Right now, the visual cue is simply the laser dot. Ideally, we'd want to be able to use some kind of robust visual descriptor, like a collection of SIFT features. In order to do that, the image would need to be segmented into foreground/background, where foreground is the object to be described. One way to do this is to give segmentation hints in the audio stream. For example, if I say "This is the door to Russ's office", then it could run a door detector and fit a model of a door to the area pointed to. That may not be terribly scalable, so another option is to give more general hints that merely describe the shape and size of the object being described. These could range from coarse hints like, "this small thing is the fish tank" and "this big thing is the door to Russ's office", to very specific hints like, "This is the door to Russ's office. It is 6 feet tall and 3 feet wide." I'm not sure which is the best way to go.

Monday, May 8, 2006 - Segmenting Speech

One problem that I had overlooked early on was the problem of segmenting an audio stream into utterances. Speech recognizers operate on individual utterances, and don't handle any larger speech structures than that, so the first task in speech recognition is to segment your audio stream. According to Lee Hetherington, this is quite an active research area with no agreed upon solution. The naive way to approach the problem is by using what are called energy-based methods, which roughly equate noise with speech - if the energy of an audio signal is above a certain threshold, then the user is saying something. These approaches, while simple, are susceptible to poor calibration (where do you set the threshold?), dynamic environments (moving from a quiet office room to a noisy cafeteria), and spurious noise (tapping the microphone or aspirated consonants).

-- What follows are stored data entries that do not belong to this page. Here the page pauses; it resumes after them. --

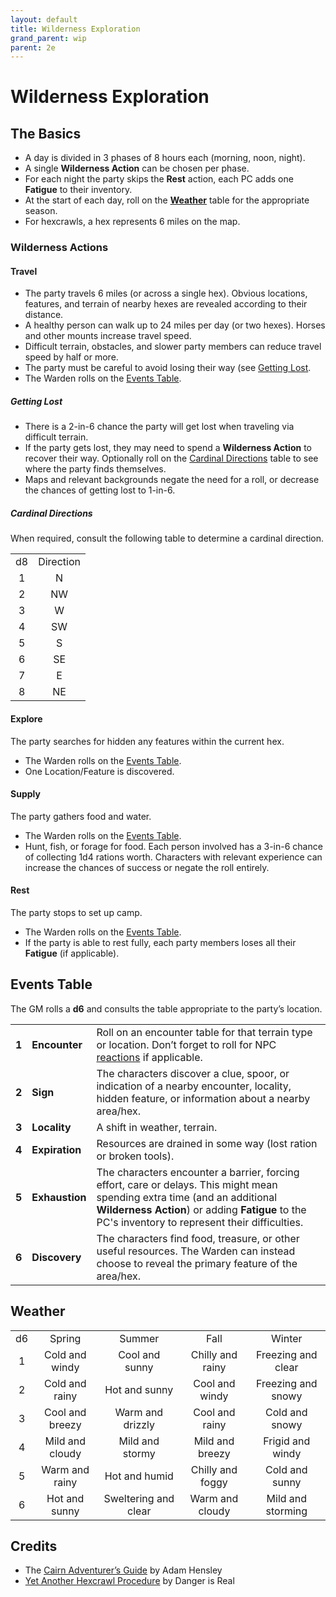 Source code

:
 ```yaml
---
layout: default
title: Wilderness Exploration
grand_parent: wip
parent: 2e
---
```


# Wilderness Exploration

## The Basics
- A day is divided in 3 phases of 8 hours each (morning, noon, night).
- A single **Wilderness Action** can be chosen per phase. 
- For each night the party skips the **Rest** action, each PC adds one **Fatigue** to their inventory.
- At the start of each day, roll on the [**Weather**](#weather) table for the appropriate season.
- For hexcrawls, a hex represents 6 miles on the map. 

### Wilderness Actions
#### Travel
- The party travels 6 miles (or across a single hex). Obvious locations, features, and terrain of nearby hexes are revealed according to their distance.
- A healthy person can walk up to 24 miles per day (or two hexes). Horses and other mounts increase travel speed.
- Difficult terrain, obstacles, and slower party members can reduce travel speed by half or more.
- The party must be careful to avoid losing their way (see [Getting Lost](#getting-lost).
- The Warden rolls on the [Events Table](#events-table).

##### Getting Lost
- There is a 2-in-6 chance the party will get lost when traveling via difficult terrain.
- If the party gets lost, they may need to spend a **Wilderness Action** to recover their way. Optionally roll on the [Cardinal Directions](#cardinal-directions) table to see where the party finds themselves.
- Maps and relevant backgrounds negate the need for a roll, or decrease the chances of getting lost to 1-in-6.

##### Cardinal Directions
When required, consult the following table to determine a cardinal direction.

|      |           |
| :--: | :-------: |
|  d8  | Direction |
|  1   |     N     |
|  2   |    NW     |
|  3   |     W     |
|  4   |    SW     |
|  5   |     S     |
|  6   |    SE     |
|  7   |     E     |
|  8   |    NE     |


#### Explore
The party searches for hidden any features within the current hex.
- The Warden rolls on the [Events Table](#events-table).
- One Location/Feature is discovered.

#### Supply
The party gathers food and water.
- The Warden rolls on the [Events Table](#events-table).
- Hunt, fish, or forage for food. Each person involved has a 3-in-6 chance of collecting 1d4 rations worth. Characters with relevant experience can increase the chances of success or negate the roll entirely. 

#### Rest
The party stops to set up camp.
- The Warden rolls on the [Events Table](#events-table).
- If the party is able to rest fully, each party members loses all their **Fatigue** (if applicable).

## Events Table 
The GM rolls a **d6** and consults the table appropriate to the party’s location.

|                         |                  |             |
| ----------------------- | ---------------- | ----------- |
|  **1** |  **Encounter** | Roll on an encounter table for that terrain type or location. Don’t forget to roll for NPC [reactions](#/cairn-srd/#reactions) if applicable. |
|  **2** | **Sign**  | The characters discover a clue, spoor, or indication of a nearby encounter, locality, hidden feature, or information about a nearby area/hex.   |
|  **3** | **Locality**  | A shift in weather, terrain.   |
|  **4** | **Expiration**  | Resources are drained in some way (lost ration or broken tools).   |
|  **5** | **Exhaustion** |  The characters encounter a barrier, forcing effort, care or delays. This might mean spending extra time (and an additional **Wilderness Action**) or adding **Fatigue** to the PC's inventory to represent their difficulties.
|  **6** | **Discovery** | The characters find food, treasure, or other useful resources. The Warden can instead choose to reveal the primary feature of the area/hex.  |

## Weather

| | | | | |
| :-----: | :--: | :-----: | :--: | :--: |
| d6   | Spring                    | Summer                | Fall               | Winter                |
| 1    | Cold and windy            | Cool and sunny        | Chilly and rainy   | Freezing and clear    |
| 2    | Cold and rainy            | Hot and sunny         | Cool and windy     | Freezing and snowy    |
| 3    | Cool and breezy           | Warm and drizzly      | Cool and rainy     | Cold and snowy        |
| 4    | Mild and cloudy           | Mild and stormy       | Mild and breezy    | Frigid and windy      |
| 5    | Warm and rainy            | Hot and humid         | Chilly and foggy   | Cold and sunny        |
| 6    | Hot and sunny             | Sweltering and clear  | Warm and cloudy    | Mild and storming     |

## Credits
- The [Cairn Adventurer’s Guide](https://adamhensley.itch.io/cairn-adventurers-guide) by Adam Hensley
- [Yet Another Hexcrawl Procedure](https://dangerisreal.blogspot.com/2021/08/yet-another-hexcrawl-procedure-there-is.html) by Danger is Real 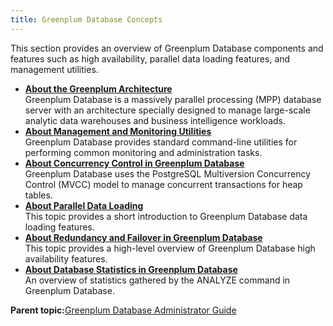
 ```yaml
---
title: Greenplum Database Concepts 
---
```


This section provides an overview of Greenplum Database components and features such as high availability, parallel data loading features, and management utilities.

-   **[About the Greenplum Architecture](../intro/arch_overview.html)**  
Greenplum Database is a massively parallel processing \(MPP\) database server with an architecture specially designed to manage large-scale analytic data warehouses and business intelligence workloads.
-   **[About Management and Monitoring Utilities](../intro/about_utilities.html)**  
Greenplum Database provides standard command-line utilities for performing common monitoring and administration tasks.
-   **[About Concurrency Control in Greenplum Database](../intro/about_mvcc.html)**  
Greenplum Database uses the PostgreSQL Multiversion Concurrency Control \(MVCC\) model to manage concurrent transactions for heap tables.
-   **[About Parallel Data Loading](../intro/about_loading.html)**  
This topic provides a short introduction to Greenplum Database data loading features.
-   **[About Redundancy and Failover in Greenplum Database](../intro/about_ha.html)**  
This topic provides a high-level overview of Greenplum Database high availability features.
-   **[About Database Statistics in Greenplum Database](../intro/about_statistics.html)**  
An overview of statistics gathered by the ANALYZE command in Greenplum Database.

**Parent topic:**[Greenplum Database Administrator Guide](../admin_guide.html)

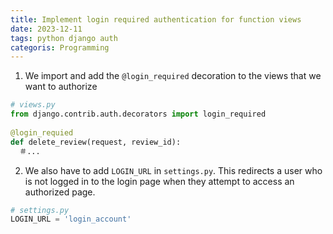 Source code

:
 ```yaml
---
title: Implement login required authentication for function views
date: 2023-12-11
tags: python django auth
categoris: Programming
---
```


1. We import and add the `@login_required` decoration to the views that we want to authorize

```python
# views.py
from django.contrib.auth.decorators import login_required
 
@login_requied
def delete_review(request, review_id):
  ＃...
```

2. We also have to add `LOGIN_URL` in `settings.py`.  This redirects a user who is not logged in to the login page when they attempt to access an authorized page.

```python
# settings.py
LOGIN_URL = 'login_account'
```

In the end, I decided that segmenting an audio stream is not a problem that I want to approach or even to outsource, so I modified my cell phone to serve as a manual speech segmenter. The cell phone already controls when the overall recording starts and stops, so it was a fairly simple matter to add a couple more controls to mark the beginning and end of an utterance. This puts a bit more onus on the user to correctly segment audio streams, but it's not too hard to tell someone, "push this button before you start speaking, and again once you stop".

Monday, May 8, 2006 - Derivation of optical flow equations for a spherical camera

Derivation of optical flow equations for a spherical camera

Sunday, May 7, 2006 - Finding a Laser Dot

Finding a Laser Dot

Wednesday, Apr 19, 2006

The error metric I was using to evaluate the estimate of camera translation T and rotation Ω is lousy, now that I think about it some more. The problem is that it only works if there's an implicit assumption about the depth of imaged feature points. Specifically, it's perfect if all imaged points have a 5-meter radius from the camera, and performance deteriorates the greater the deviation from that depth. That's no good in general.

Thursday, Apr 13, 2006

Spoke to Jim Glass, who says they have some new speech recognition software that should simplify the process of doing basic speech recognition. It's based on an XML-RPC approach, where you package both the grammar and the audio data into an XML-RPC request, and the return result is an n-best list. Lee Hetherington sent me some sample code to get started, which I'll be taking a look at soon.

Also todo, read through Matt Antone's PhD thesis (http://groups.csail.mit.edu/graphics/pubs/thesis_antone.pdf).

Peter Sand sent me a compiled binary to do high quality optical flow computation using the Brox method. Ideally, I'd replace the KLT feature tracker with this code, but it's ridiculously slow (minutes per image), and already written in C++, so there's absolutely no way it will perform as fast as I need it to. Regardless, it would be nice to have a Linux version (Peter's is win32), so I'll try porting it to Linux when I have a chance.

Monday, Apr 10, 2006

I've packaged up a first round of data files and sent them to Ed Olson, who will be putting them through his SLAM solver (http://rvsn.csail.mit.edu/graphoptim) and see how they look.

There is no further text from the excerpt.